MIAMI– Rising sea levels, flooding and stronger hurricanes are climate change threats that are more than political talking points for 22-year old Gabby Chihiro.

“Climate change is hurting my community and the people I care about,” the Miami resident says. “The thought of Miami being underwater terrifies me. I want to know what’s going to be done in the next couple years to stop the worst effects.”

More than any other generation, millennials see climate change as an important issue that will affect them directly and that did not get enough attention in the presidential campaigns. An energy poll conducted by the University of Texas at Austin released on Oct. 27 found that 63 percent of millennials ages 35 and younger said energy issues will influence their presidential vote compared with 34 percent of voters ages 65 or older.

In the final days of their campaigns, Democratic presidential nominee Hillary Clinton and Republican Donald Trump are making their final push in Florida, where polling shows them in a virtual tie.
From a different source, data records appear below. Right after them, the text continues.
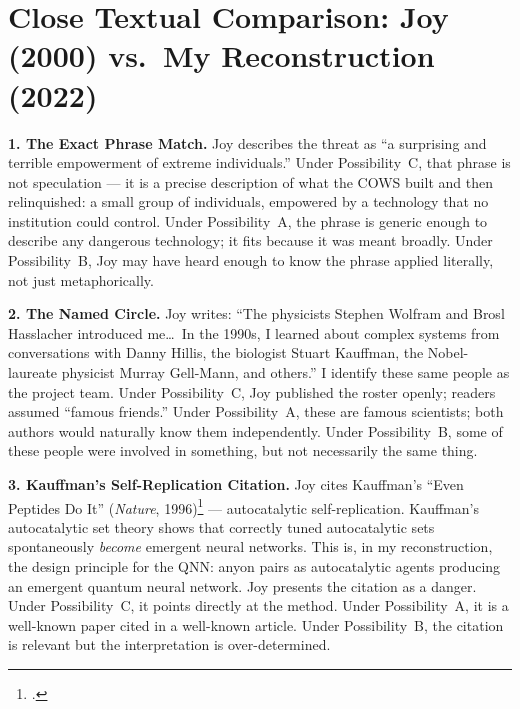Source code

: \section*{Close Textual Comparison: Joy (2000) vs.\ My Reconstruction (2022)}
\label{pos07:close-textual-comparison-joy-2000-vs-my}

\textbf{1. The Exact Phrase Match.} Joy describes the threat as ``a surprising and terrible empowerment of extreme individuals.'' Under Possibility~C, that phrase is not speculation --- it is a precise description of what the COWS built and then relinquished: a small group of individuals, empowered by a technology that no institution could control. Under Possibility~A, the phrase is generic enough to describe any dangerous technology; it fits because it was meant broadly. Under Possibility~B, Joy may have heard enough to know the phrase applied literally, not just metaphorically.

\textbf{2. The Named Circle.} Joy writes: ``The physicists Stephen Wolfram and Brosl Hasslacher introduced me\ldots\ In the 1990s, I learned about complex systems from conversations with Danny Hillis, the biologist Stuart Kauffman, the Nobel-laureate physicist Murray Gell-Mann, and others.'' I identify these same people as the project team. Under Possibility~C, Joy published the roster openly; readers assumed ``famous friends.'' Under Possibility~A, these are famous scientists; both authors would naturally know them independently. Under Possibility~B, some of these people were involved in something, but not necessarily the same thing.%

\textbf{3. Kauffman's Self-Replication Citation.} Joy cites Kauffman's ``Even Peptides Do It'' (\textit{Nature}, 1996)\footcite{kauffman1996} --- autocatalytic self-replication. Kauffman's autocatalytic set theory shows that correctly tuned autocatalytic sets spontaneously \textit{become} emergent neural networks. This is, in my reconstruction, the design principle for the QNN: anyon pairs as autocatalytic agents producing an emergent quantum neural network. Joy presents the citation as a danger. Under Possibility~C, it points directly at the method. Under Possibility~A, it is a well-known paper cited in a well-known article. Under Possibility~B, the citation is relevant but the interpretation is over-determined.%


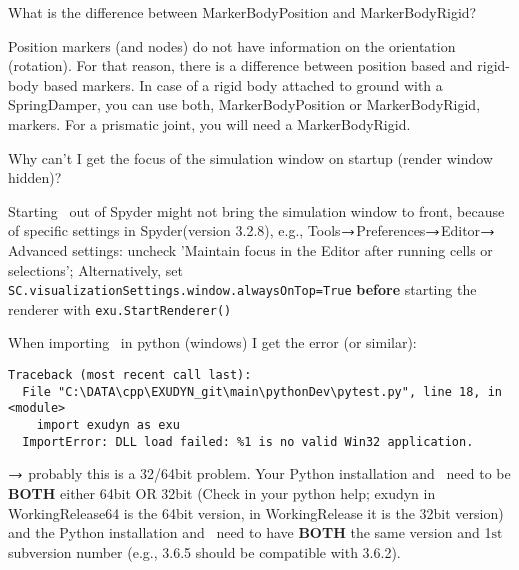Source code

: 	\ei
  \item What is the difference between MarkerBodyPosition and MarkerBodyRigid?
	\bi
	\item[$\ra$] Position markers (and nodes) do not have information on the orientation (rotation). For that reason, there is a difference between position based and rigid-body based markers. In case of a rigid body attached to ground with a SpringDamper, you can use both, MarkerBodyPosition or MarkerBodyRigid, markers. For a prismatic joint, you will need a MarkerBodyRigid.
	\ei
  \item Why can't I get the focus of the simulation window on startup (render window hidden)?
	\bi
	\item[$\ra$] Starting \codeName\ out of Spyder might not bring the simulation window to front, because of specific settings in Spyder(version 3.2.8), e.g., Tools$\ra$Preferences$\ra$Editor$\ra$Advanced settings: uncheck 'Maintain focus in the Editor after running cells or selections'; Alternatively, set \texttt{SC.visualizationSettings.window.alwaysOnTop=True} {\bf before} starting the renderer with \texttt{exu.StartRenderer()}
	\ei
  \item When importing \codeName\ in python (windows) I get the error (or similar):\\
{\ttfamily \footnotesize
\begin{lstlisting}[breaklines=true]
Traceback (most recent call last):
  File "C:\DATA\cpp\EXUDYN_git\main\pythonDev\pytest.py", line 18, in <module>
    import exudyn as exu
  ImportError: DLL load failed: %1 is no valid Win32 application.
\end{lstlisting}}
	$\ra$ probably this is a 32/64bit problem. Your Python installation and \codeName\ need to be {\bf BOTH} either 64bit OR 32bit (Check in your python help; exudyn in WorkingRelease64 is the 64bit version, in WorkingRelease it is the 32bit version) and the Python installation and \codeName\ need to have {\bf BOTH} the same version and 1$\mathrm{st}$ subversion number (e.g., 3.6.5 should be compatible with 3.6.2).
\en


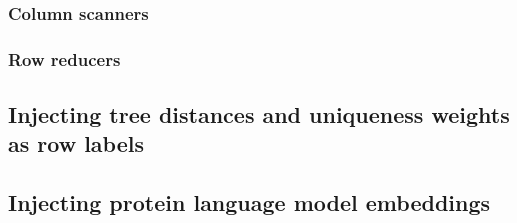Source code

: 
\subsubsection{Column scanners}


\subsubsection{Row reducers}


\subsection{Injecting tree distances and uniqueness weights as row labels}


\subsection{Injecting protein language model embeddings}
Millennials in the state could tip the scales for Clinton if she could mobilize them to turn out in large numbers to vote for her. A Harvard University Institute of Politics nationwide poll shows the Democratic nominee leading with voters ages 18 to 29 over the Republican nominee, 49 to 21 percent.
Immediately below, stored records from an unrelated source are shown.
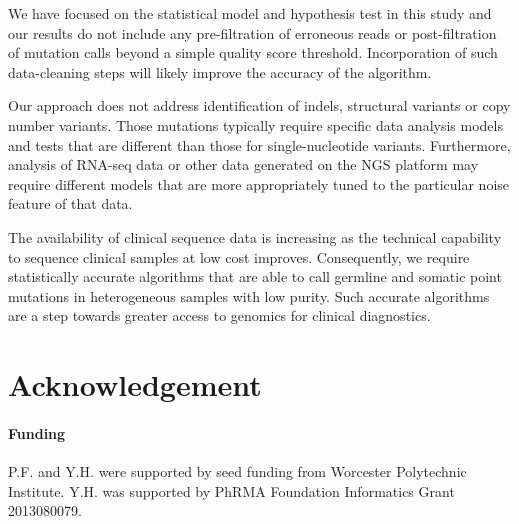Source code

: \documentclass{bioinfo}
\begin{document}
We have focused on the statistical model and hypothesis test in this study and our results do not include any pre-filtration of erroneous reads or post-filtration of mutation calls beyond a simple quality score threshold. Incorporation of such data-cleaning steps will likely improve the accuracy of the algorithm.

Our approach does not address identification of indels, structural variants or copy number variants. Those mutations typically require specific data analysis models and tests that are different than those for single-nucleotide variants. Furthermore, analysis of RNA-seq data or other data generated on the NGS platform may require different models that are more appropriately tuned to the particular noise feature of that data.

The availability of clinical sequence data is increasing as the technical capability to sequence clinical samples at low cost improves. Consequently, we require statistically accurate algorithms that are able to call germline and somatic point mutations in heterogeneous samples with low purity. Such accurate algorithms are a step towards greater access to genomics for clinical diagnostics.
\vspace{-5pt}
\section*{Acknowledgement}
\paragraph{Funding\textcolon}  P.F. and Y.H. were supported by seed funding from Worcester Polytechnic Institute. Y.H. was supported by PhRMA Foundation Informatics Grant 2013080079.



\end{document}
However, many millennials are frustrated with both the lack of discussion of climate change and the ways it is talked about when it is addressed. Some young voters cite this as signs that the candidates’ interests lie most with older voters.

“I think in one way, [Clinton] is trying to be centrist and not totally alienate people who are working for older energy industries like coal as a source of economic revenue,” Anna Bennett, a 26-year-old Miami resident, said.
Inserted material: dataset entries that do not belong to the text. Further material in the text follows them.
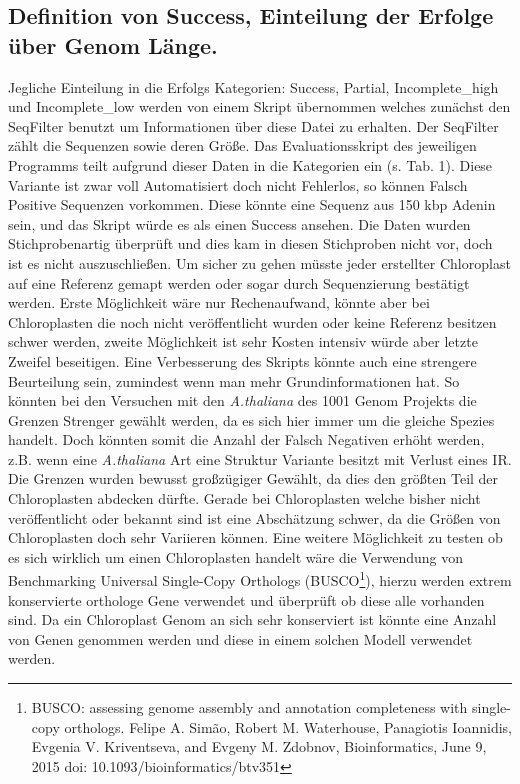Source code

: \documentclass{scrartcl}
\begin{document}
\subsection{Definition von Success, Einteilung der Erfolge über Genom Länge.}
\label{sec-5-1}
Jegliche Einteilung in die Erfolgs Kategorien: Success, Partial, Incomplete\_high und Incomplete\_low werden von einem Skript übernommen welches zunächst den SeqFilter benutzt um Informationen über diese Datei zu erhalten. 
Der SeqFilter zählt die Sequenzen sowie deren Größe. Das Evaluationsskript des jeweiligen Programms teilt aufgrund dieser Daten in die Kategorien ein (s. Tab. 1). Diese Variante ist zwar voll Automatisiert
doch nicht Fehlerlos, so können Falsch Positive Sequenzen vorkommen. Diese könnte eine Sequenz aus 150 kbp Adenin sein, und das Skript würde es als einen Success ansehen. Die Daten wurden Stichprobenartig überprüft und dies 
kam in diesen Stichproben nicht vor, doch ist es nicht auszuschließen. Um sicher zu gehen müsste jeder erstellter Chloroplast auf eine Referenz gemapt werden oder sogar durch Sequenzierung bestätigt werden. Erste Möglichkeit
wäre nur Rechenaufwand, könnte aber bei Chloroplasten die noch nicht veröffentlicht wurden oder keine Referenz besitzen schwer werden, zweite Möglichkeit ist sehr Kosten intensiv würde aber letzte Zweifel beseitigen. 
Eine Verbesserung des Skripts könnte auch eine strengere Beurteilung sein, zumindest wenn man mehr Grundinformationen hat. So könnten bei den Versuchen mit den \emph{A.thaliana} des 1001 Genom Projekts die Grenzen Strenger gewählt werden, 
da es sich hier immer um die gleiche Spezies handelt. Doch könnten somit die Anzahl der Falsch Negativen erhöht werden, z.B. wenn eine \emph{A.thaliana} Art eine Struktur Variante besitzt mit Verlust eines IR. Die Grenzen wurden 
bewusst großzügiger Gewählt, da dies den größten Teil der Chloroplasten abdecken dürfte. Gerade bei Chloroplasten welche bisher nicht veröffentlicht oder bekannt sind ist eine Abschätzung schwer, da die Größen von Chloroplasten
doch sehr Variieren können. Eine weitere Möglichkeit zu testen ob es sich wirklich um einen Chloroplasten handelt wäre die Verwendung von Benchmarking Universal Single-Copy Orthologs (BUSCO\footnote{BUSCO: assessing genome assembly and annotation completeness with single-copy orthologs. Felipe A. Simão, Robert M. Waterhouse, Panagiotis Ioannidis, Evgenia V. Kriventseva, and Evgeny M. Zdobnov, Bioinformatics, June 9, 2015 doi: 10.1093/bioinformatics/btv351}), hierzu werden extrem konservierte
orthologe Gene verwendet und überprüft ob diese alle vorhanden sind. Da ein Chloroplast Genom an sich sehr konserviert ist könnte eine Anzahl von Genen genommen werden und diese in einem solchen Modell verwendet werden. 
\end{document}
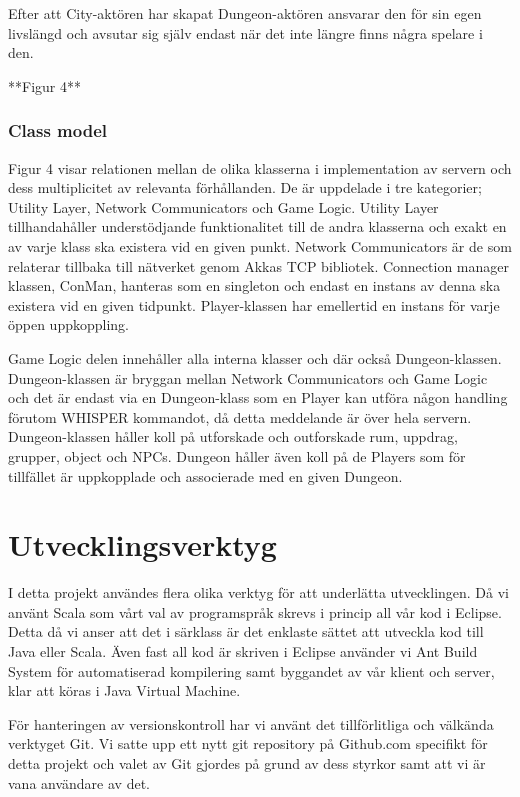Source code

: \documentclass[a4paper]{article}
\begin{document}
Efter att City-aktören har skapat Dungeon-aktören ansvarar den för sin egen livslängd och avsutar sig själv endast när det inte längre finns några spelare i den.

**Figur 4**

\subsubsection{Class model}
Figur 4 visar relationen mellan de olika klasserna i implementation av servern och dess multiplicitet av relevanta förhållanden. 
De är uppdelade i tre kategorier; Utility Layer, Network Communicators och Game Logic. 
Utility Layer tillhandahåller understödjande funktionalitet till de andra klasserna och exakt en av varje klass ska existera vid en given punkt. 
Network Communicators är de som relaterar tillbaka till nätverket genom Akkas TCP bibliotek. Connection manager klassen, ConMan, hanteras som en singleton och endast en 
instans av denna ska existera vid en given tidpunkt. Player-klassen har emellertid en instans för varje öppen uppkoppling.

Game Logic delen innehåller alla interna klasser och där också Dungeon-klassen. Dungeon-klassen är bryggan mellan Network 
Communicators och Game Logic och det är endast via en Dungeon-klass som en Player kan utföra någon handling förutom WHISPER kommandot, 
då detta meddelande är över hela servern. Dungeon-klassen håller koll på utforskade och outforskade rum, uppdrag, grupper, object och NPCs. 
Dungeon håller även koll på de Players som för tillfället är uppkopplade och associerade med en given Dungeon.

\section{Utvecklingsverktyg}

I detta projekt användes flera olika verktyg för att underlätta utvecklingen. Då vi använt Scala som vårt val av programspråk skrevs i princip all vår kod i Eclipse. 
Detta då vi anser att det i särklass är det enklaste sättet att utveckla kod till Java eller Scala. Även fast all kod är skriven i Eclipse använder vi Ant Build System 
för automatiserad kompilering samt byggandet av vår klient och server, klar att köras i Java Virtual Machine. 

För hanteringen av versionskontroll har vi använt det tillförlitliga och välkända verktyget Git. Vi satte upp ett nytt git repository på Github.com specifikt för detta 
projekt och valet av Git gjordes på grund av dess styrkor samt att vi är vana användare av det.
\end{document}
Hillary Clinton has said she wants to regulate fossil fuels and shift toward clean and renewable energy production. Her official campaign website outlines her plan to defend President Barack Obama’s Clean Power Plan, tighten fuel-efficiency standards, and cut subsidies on oil and gas companies.

Donald Trump has suggested he views climate change as a hoax “created by and for the Chinese” in a 2012 tweet, said he would cancel the Paris climate agreement, and proposed stopping U.S. payments to the United Nations climate change fund.

Chris Castro, 27, director of sustainability for Orlando, said neither candidate is “acting as boldly as they need to if they want to stop catastrophic climate change.” But the stark difference between the candidates’ stances on climate change has made Castro aware of the high stakes of this election season.

“It’s night and day between what Trump and Clinton want to move forward…” said Castro, “I hope [Clinton] will step up and be more bold, but it’s 100 times better than the alternative who denies the science of climate change.”

Clinton appeared on Oct. 11 in Miami with leading climate activist and former vice president Al Gore to speak about her plans for dealing with climate issues and suggest how they could’ve related to the Zika outbreak in Miami and Hurricane Matthew, which had just hit the state days before.

Castro said missing from Clinton’s climate and energy plans were carbon taxes and a stance against fracking.

Vermont Sen. Bernie Sanders, who has pushed for more action to reduce climate change, has been stumping for Clinton in an effort that could energize more millennials around Clinton.

Nosa James, 18, a student at the University of Miami who ranks climate change as one of the most important election issues, said the way Sanders talked about climate change was a main driver for why he supported him in the primaries.

“To me, Hillary’s focusing on [climate change] now to get votes,” said James, “I don’t know how much value I put on her word, but at least she’s saying something about climate change and it’s on her platform. I think she’ll do something about it. I don’t know if she’ll do enough.”

Tampa resident James Few, 23, who works for Floridians for Solar Change, will be voting for Clinton with Sanders’ words guiding him.

“Like Bernie said: Don’t just vote her in, but see what she does once you get her in there and make sure she follow through on climate change…” said Few, “She may not be the savior we need, but we have a better chance with her.”